What is the number of lines below that contain the string "attack"? Give it and nothing else.

(Stored items from a collection):
● ● ●

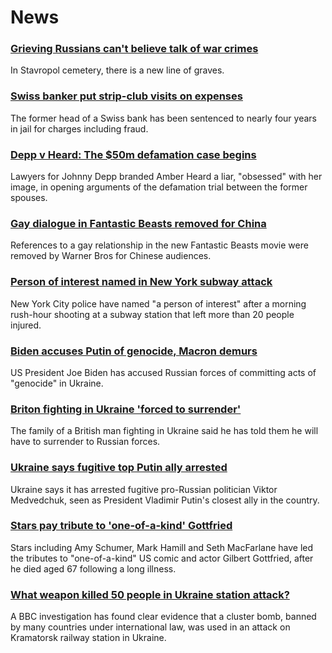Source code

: # News
### [Grieving Russians can't believe talk of war crimes](https://www.bbc.com/news/world-europe-61073897)
In Stavropol cemetery, there is a new line of graves.
### [Swiss banker put strip-club visits on expenses](https://www.bbc.com/news/world-europe-61092952)
The former head of a Swiss bank has been sentenced to nearly four years in jail for charges including fraud.
### [Depp v Heard: The $50m defamation case begins](https://www.bbc.com/news/world-us-canada-61082790)
Lawyers for Johnny Depp branded Amber Heard a liar, "obsessed" with her image, in opening arguments of the defamation trial between the former spouses.
### [Gay dialogue in Fantastic Beasts removed for China](https://www.bbc.com/news/entertainment-arts-61090995)
References to a gay relationship in the new Fantastic Beasts movie were removed by Warner Bros for Chinese audiences.
### [Person of interest named in New York subway attack](https://www.bbc.com/news/world-us-canada-61089619)
New York City police have named "a person of interest" after a morning rush-hour shooting at a subway station that left more than 20 people injured.
### [Biden accuses Putin of genocide, Macron demurs](https://www.bbc.com/news/world-us-canada-61093300)
US President Joe Biden has accused Russian forces of committing acts of "genocide" in Ukraine.
### [Briton fighting in Ukraine 'forced to surrender'](https://www.bbc.com/news/uk-england-nottinghamshire-60894476)
The family of a British man fighting in Ukraine said he has told them he will have to surrender to Russian forces.
### [Ukraine says fugitive top Putin ally arrested](https://www.bbc.com/news/world-europe-61089039)
Ukraine says it has arrested fugitive pro-Russian politician Viktor Medvedchuk, seen as President Vladimir Putin's closest ally in the country.
### [Stars pay tribute to 'one-of-a-kind' Gottfried](https://www.bbc.com/news/entertainment-arts-61090986)
Stars including Amy Schumer, Mark Hamill and Seth MacFarlane have led the tributes to "one-of-a-kind" US comic and actor Gilbert Gottfried, after he died aged 67 following a long illness.
### [What weapon killed 50 people in Ukraine station attack?](https://www.bbc.com/news/61079356)
A BBC investigation has found clear evidence that a cluster bomb, banned by many countries under international law, was used in an attack on Kramatorsk railway station in Ukraine.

● ● ●

(Written answer): 3